Ever since Jurassic Park debuted in 1993, the Jurassic franchise has offered awe the likes of which we have rarely seen, its exceptional blockbuster filmmaking creating a staple of modern Hollywood, one of the most iconic film franchises in history.
Universal’s crown jewel, which includes three Jurassic Park movies and a further three Jurassic World films, has left an indelible imprint on cinema and has become a box office and merchandising phenomenon, earning around $10billion in revenue to date. Perhaps more impressively, it has forever changed our culture, its visual representations of dinosaurs coming to define their very image for the past thirty years (whether that image is factually correct or not).

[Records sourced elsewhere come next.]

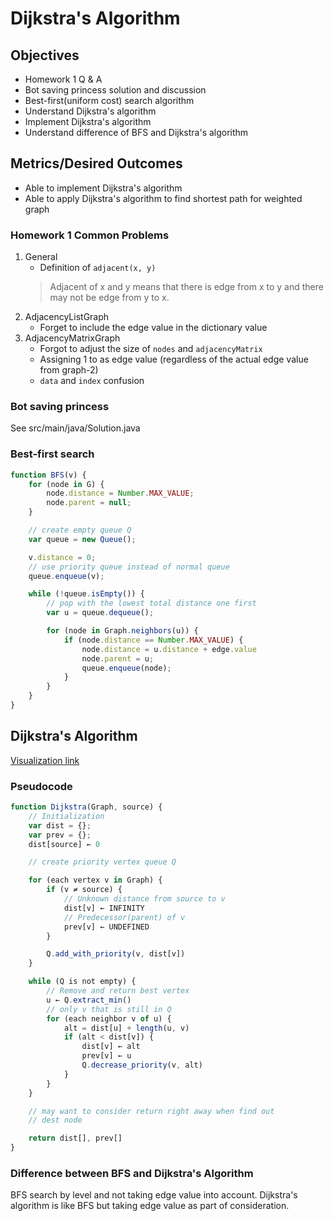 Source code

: # Dijkstra's Algorithm

## Objectives

* Homework 1 Q & A
* Bot saving princess solution and discussion
* Best-first(uniform cost) search algorithm
* Understand Dijkstra's algorithm
* Implement Dijkstra's algorithm
* Understand difference of BFS and Dijkstra's algorithm

## Metrics/Desired Outcomes

* Able to implement Dijkstra's algorithm
* Able to apply Dijkstra's algorithm to find shortest path for weighted graph

### Homework 1 Common Problems

1. General
    * Definition of `adjacent(x, y)`  
    > Adjacent of x and y means that there is edge from x to y and there may not be edge from y to x.
1. AdjacencyListGraph
    * Forget to include the edge value in the dictionary value
2. AdjacencyMatrixGraph
    * Forgot to adjust the size of `nodes` and `adjacencyMatrix`
    * Assigning 1 to as edge value (regardless of the actual edge value from graph-2)
    * `data` and `index` confusion

### Bot saving princess

See src/main/java/Solution.java

### Best-first search

```js
function BFS(v) {
    for (node in G) {
        node.distance = Number.MAX_VALUE;
        node.parent = null;
    }

    // create empty queue Q      
    var queue = new Queue();

    v.distance = 0;
    // use priority queue instead of normal queue
    queue.enqueue(v);

    while (!queue.isEmpty()) {
        // pop with the lowest total distance one first
        var u = queue.dequeue();

        for (node in Graph.neighbors(u)) {
            if (node.distance == Number.MAX_VALUE) {
                node.distance = u.distance + edge.value
                node.parent = u;
                queue.enqueue(node);
            }
        }
    }
}
```

## Dijkstra's Algorithm

[Visualization link](https://www.cs.usfca.edu/~galles/visualization/Dijkstra.html)

### Pseudocode

```js
function Dijkstra(Graph, source) {
    // Initialization
    var dist = {};
    var prev = {};
    dist[source] ← 0

    // create priority vertex queue Q

    for (each vertex v in Graph) {
        if (v ≠ source) {
            // Unknown distance from source to v
            dist[v] ← INFINITY
            // Predecessor(parent) of v
            prev[v] ← UNDEFINED
        }

        Q.add_with_priority(v, dist[v])
    }

    while (Q is not empty) {
        // Remove and return best vertex
        u ← Q.extract_min()
        // only v that is still in Q
        for (each neighbor v of u) {
            alt = dist[u] + length(u, v)
            if (alt < dist[v]) {
                dist[v] ← alt
                prev[v] ← u
                Q.decrease_priority(v, alt)
            }
        }
    }

    // may want to consider return right away when find out
    // dest node

    return dist[], prev[]
}
```

### Difference between BFS and Dijkstra's Algorithm

BFS search by level and not taking edge value into account.
Dijkstra's algorithm is like BFS but taking edge value as part of consideration.
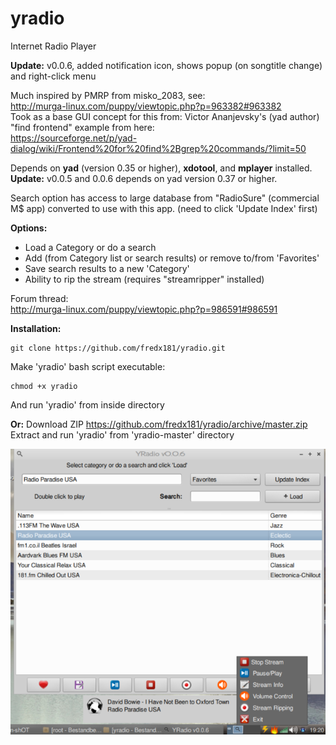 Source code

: # yradio
Internet Radio Player  

**Update:** v0.0.6, added notification icon, shows popup (on songtitle change) and right-click menu    

Much inspired by PMRP from misko_2083, see:  
http://murga-linux.com/puppy/viewtopic.php?p=963382#963382  
Took as a base GUI concept for this from: Victor Ananjevsky's (yad author) "find frontend" example from here:  
https://sourceforge.net/p/yad-dialog/wiki/Frontend%20for%20find%2Bgrep%20commands/?limit=50  

Depends on **yad** (version 0.35 or higher), **xdotool**, and **mplayer** installed.  
**Update:** v0.0.5 and 0.0.6 depends on yad version 0.37 or higher.   

Search option has access to large database from "RadioSure" (commercial M$ app) converted to use with this app.
(need to click 'Update Index' first)    

**Options:**
- Load a Category or do a search
- Add (from Category list or search results) or remove to/from 'Favorites'      
- Save search results to a new 'Category'    
- Ability to rip the stream (requires "streamripper" installed)    
  
Forum thread:  
http://murga-linux.com/puppy/viewtopic.php?p=986591#986591

**Installation:**
```    
git clone https://github.com/fredx181/yradio.git  
```   
Make 'yradio' bash script executable:  
```  
chmod +x yradio  
```  
And run 'yradio' from inside directory  
  
**Or:**    Download ZIP  https://github.com/fredx181/yradio/archive/master.zip  
Extract and run 'yradio' from 'yradio-master' directory  
  
![yradio](yradio-0.0.6.png)  
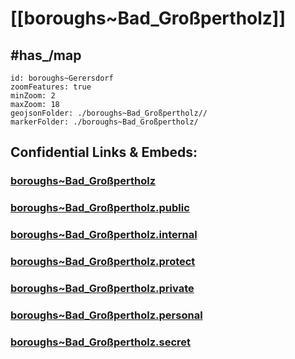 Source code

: # [[boroughs~Bad_Großpertholz]] 


## #has_/map  



```leaflet
id: boroughs~Gerersdorf
zoomFeatures: true 
minZoom: 2 
maxZoom: 18
geojsonFolder: ./boroughs~Bad_Großpertholz//
markerFolder: ./boroughs~Bad_Großpertholz/
```


## Confidential Links & Embeds: 

### [boroughs~Bad_Großpertholz](/_Standards/Earth/Continent/Europe/Europe~Central/Austria/Austrias_States/Niederösterreich/counties~NÖ/Gmünd/cities~Gmünd/Bad_Großpertholz/boroughs~Bad_Großpertholz.md) 

### [boroughs~Bad_Großpertholz.public](/_public/Earth/Continent/Europe/Europe~Central/Austria/Austrias_States/Niederösterreich/counties~NÖ/Gmünd/cities~Gmünd/Bad_Großpertholz/boroughs~Bad_Großpertholz.public.md) 

### [boroughs~Bad_Großpertholz.internal](/_internal/Earth/Continent/Europe/Europe~Central/Austria/Austrias_States/Niederösterreich/counties~NÖ/Gmünd/cities~Gmünd/Bad_Großpertholz/boroughs~Bad_Großpertholz.internal.md) 

### [boroughs~Bad_Großpertholz.protect](/_protect/Earth/Continent/Europe/Europe~Central/Austria/Austrias_States/Niederösterreich/counties~NÖ/Gmünd/cities~Gmünd/Bad_Großpertholz/boroughs~Bad_Großpertholz.protect.md) 

### [boroughs~Bad_Großpertholz.private](/_private/Earth/Continent/Europe/Europe~Central/Austria/Austrias_States/Niederösterreich/counties~NÖ/Gmünd/cities~Gmünd/Bad_Großpertholz/boroughs~Bad_Großpertholz.private.md) 

### [boroughs~Bad_Großpertholz.personal](/_personal/Earth/Continent/Europe/Europe~Central/Austria/Austrias_States/Niederösterreich/counties~NÖ/Gmünd/cities~Gmünd/Bad_Großpertholz/boroughs~Bad_Großpertholz.personal.md) 

### [boroughs~Bad_Großpertholz.secret](/_secret/Earth/Continent/Europe/Europe~Central/Austria/Austrias_States/Niederösterreich/counties~NÖ/Gmünd/cities~Gmünd/Bad_Großpertholz/boroughs~Bad_Großpertholz.secret.md)

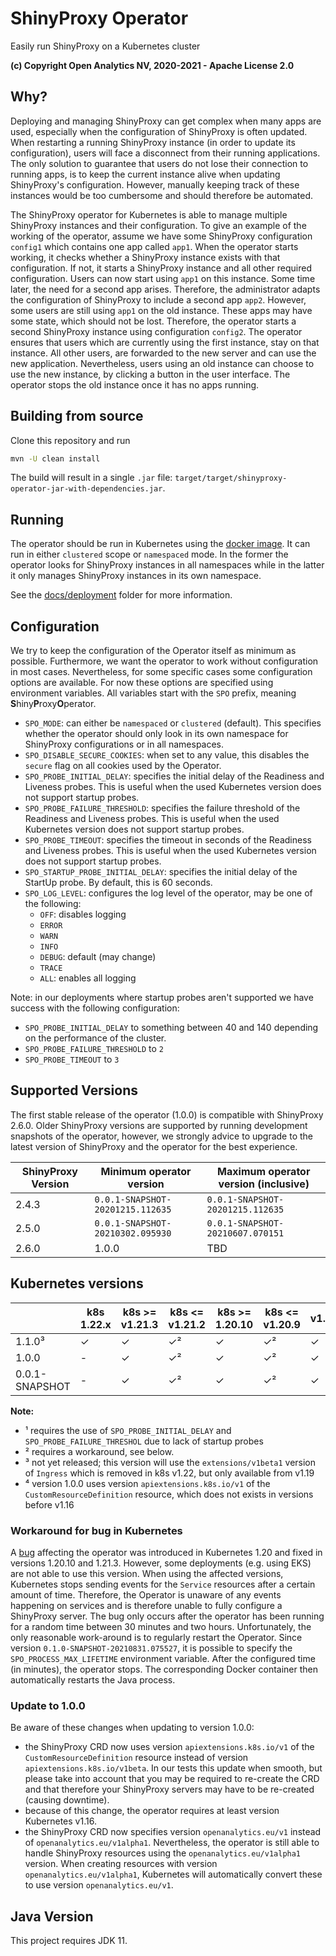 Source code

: # ShinyProxy Operator

Easily run ShinyProxy on a Kubernetes cluster

**(c) Copyright Open Analytics NV, 2020-2021 - Apache License 2.0**

## Why?

Deploying and managing ShinyProxy can get complex when many apps are used,
especially when the configuration of ShinyProxy is often updated. When
restarting a running ShinyProxy instance (in order to update its configuration),
users will face a disconnect from their running applications. The only solution
to guarantee that users do not lose their connection to running apps, is to keep
the current instance alive when updating ShinyProxy's configuration. However,
manually keeping track of these instances would be too cumbersome and should
therefore be automated.

The ShinyProxy operator for Kubernetes is able to manage multiple ShinyProxy
instances and their configuration. To give an example of the working of the
operator, assume we have some ShinyProxy configuration `config1` which contains
one app called `app1`. When the operator starts working, it checks whether a
ShinyProxy instance exists with that configuration. If not, it starts a
ShinyProxy instance and all other required configuration. Users can now start
using `app1` on this instance. Some time later, the need for a second app
arises. Therefore, the administrator adapts the configuration of ShinyProxy to
include a second app `app2`. However, some users are still using `app1` on the
old instance. These apps may have some state, which should not be lost.
Therefore, the operator starts a second ShinyProxy instance using configuration
`config2`. The operator ensures that users which are currently using the first
instance, stay on that instance. All other users, are forwarded to the new
server and can use the new application. Nevertheless, users using an old
instance can choose to use the new instance, by clicking a button in the user
interface. The operator stops the old instance once it has no apps running.

## Building from source

Clone this repository and run

```bash
mvn -U clean install
```

The build will result in a single `.jar` file:
`target/target/shinyproxy-operator-jar-with-dependencies.jar`.

## Running

The operator should be run in Kubernetes using the [docker image](https://hub.docker.com/r/openanalytics/shinyproxy-operator).
It can run in either `clustered` scope or `namespaced` mode. In the former the
operator looks for ShinyProxy instances in all namespaces while in the latter it
only manages ShinyProxy instances in its own namespace.

See the [docs/deployment](docs/deployment) folder for more information.

## Configuration

We try to keep the configuration of the Operator itself as minimum as possible.
Furthermore, we want the operator to work without configuration in most cases.
Nevertheless, for some specific cases some configuration options are available.
For now these options are specified using environment variables. All variables
start with the `SPO` prefix, meaning **S**hiny**P**roxy**O**perator.

- `SPO_MODE`: can either be `namespaced` or `clustered` (default). This
  specifies whether the operator should only look in its own namespace for
  ShinyProxy configurations or in all namespaces.
- `SPO_DISABLE_SECURE_COOKIES`: when set to any value, this disables the
  `secure` flag on all cookies used by the Operator.
- `SPO_PROBE_INITIAL_DELAY`: specifies the initial delay of the Readiness and
  Liveness probes. This is useful when the used Kubernetes version does not
  support startup probes.
- `SPO_PROBE_FAILURE_THRESHOLD`: specifies the failure threshold of the
  Readiness and Liveness probes. This is useful when the used Kubernetes version
  does not support startup probes.
- `SPO_PROBE_TIMEOUT`: specifies the timeout in seconds of the Readiness and
  Liveness probes. This is useful when the used Kubernetes version does not
  support startup probes.
- `SPO_STARTUP_PROBE_INITIAL_DELAY`: specifies the initial delay of the StartUp probe. By default, this is 60 seconds.
- `SPO_LOG_LEVEL`: configures the log level of the operator, may be one of the
  following:
  - `OFF`: disables logging
  - `ERROR`
  - `WARN`
  - `INFO`
  - `DEBUG`: default (may change)
  - `TRACE`
  - `ALL`: enables all logging

Note: in our deployments where startup probes aren't supported we have success
with the following configuration:

- `SPO_PROBE_INITIAL_DELAY` to something between 40 and 140 depending on the
  performance of the cluster.
- `SPO_PROBE_FAILURE_THRESHOLD` to `2`
- `SPO_PROBE_TIMEOUT` to `3`

## Supported Versions

The first stable release of the operator (1.0.0) is compatible with ShinyProxy
2.6.0. Older ShinyProxy versions are supported by running development snapshots
of the operator, however, we strongly advice to upgrade to the latest version of
ShinyProxy and the operator for the best experience.

| ShinyProxy Version | Minimum operator version         | Maximum operator version (inclusive) |
|--------------------|----------------------------------|--------------------------------------|
| 2.4.3              | `0.0.1-SNAPSHOT-20201215.112635` | `0.0.1-SNAPSHOT-20201215.112635`     |
| 2.5.0              | `0.0.1-SNAPSHOT-20210302.095930` | `0.0.1-SNAPSHOT-20210607.070151`     |
| 2.6.0              | 1.0.0                            | TBD                                  |

## Kubernetes versions

|                | k8s 1.22.x | k8s >= v1.21.3 | k8s <= v1.21.2 | k8s >= 1.20.10 | k8s <= v1.20.9 | v1.19 | v1.18 | v1.17 | v1.16 | v1.15 | v1.14 |
|----------------|------------|----------------|----------------|----------------|----------------|-------|-------|-------|-------| ----- | ----- |
| 1.1.0³          | ✓          | ✓              | ✓²              | ✓              | ✓²              | ✓     | -     | -     | -     | -    | - |
| 1.0.0          | -          | ✓              | ✓²              | ✓              | ✓²              | ✓     | ✓     | ✓¹     | ✓¹     | -⁴  | -⁴ |
| 0.0.1-SNAPSHOT | -          | ✓              | ✓²              | ✓              | ✓²              | ✓     | ✓     | ✓¹     | ✓¹     | ✓¹  | ✓¹ |

**Note:**

- ¹ requires the use of `SPO_PROBE_INITIAL_DELAY` and `SPO_PROBE_FAILURE_THRESHOL` due to lack of startup probes
- ² requires a workaround, see below.
- ³ not yet released; this version will use the `extensions/v1beta1` version of `Ingress` which is removed in k8s v1.22, but only available from v1.19
- ⁴ version 1.0.0 uses version `apiextensions.k8s.io/v1` of the `CustomResourceDefinition` resource, which does not exists in versions before v1.16

### Workaround for bug in Kubernetes

A [bug](https://github.com/kubernetes/kubernetes/issues/102464) affecting the
operator was introduced in Kubernetes 1.20 and fixed in versions 1.20.10 and
1.21.3. However, some deployments (e.g. using EKS) are not able to use this
version. When using the affected versions, Kubernetes stops sending events for
the `Service` resources after a certain amount of time. Therefore, the Operator
is unaware of any events happening on services and is therefore unable to fully
configure a ShinyProxy server. The bug only occurs after the operator has been
running for a random time between 30 minutes and two hours. Unfortunately, the
only reasonable work-around is to regularly restart the Operator. Since version
`0.1.0-SNAPSHOT-20210831.075527`, it is possible to specify the
`SPO_PROCESS_MAX_LIFETIME` environment variable. After the configured time (in
minutes), the operator stops. The corresponding Docker container then
automatically restarts the Java process.

### Update to 1.0.0

Be aware of these changes when updating to version 1.0.0:

- the ShinyProxy CRD now uses version `apiextensions.k8s.io/v1` of the
  `CustomResourceDefinition` resource instead of version
  `apiextensions.k8s.io/v1beta`. In our tests this update when smooth, but
  please take into account that you may be required to re-create the CRD and
  that therefore your ShinyProxy servers may have to be re-created (causing
  downtime).
- because of this change, the operator requires at least version Kubernetes
  v1.16.
- the ShinyProxy CRD now specifies version `openanalytics.eu/v1` instead of
  `openanalytics.eu/v1alpha1`. Nevertheless, the operator is still able to
  handle ShinyProxy resources using the `openanalytics.eu/v1alpha1` version.
  When creating resources with version `openanalytics.eu/v1alpha1`, Kubernetes
  will automatically convert these to use version `openanalytics.eu/v1`.


## Java Version

This project requires JDK 11.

Initially released as a Steven Spielberg-directed adaptation of respected author Michael Crichton’s novel of the same name, the Jurassic franchise has mixed themes of environmentalism, the ethics of cloning, and astute commentary on conglomerated big business, with the blockbuster tropes of thrilling action, sharp comedy and wondrous special effects – the work of visual effects house Industrial Light & Magic has redefined visual effects techniques forever, ensuring the franchise’s indelible mark on the industry as a whole.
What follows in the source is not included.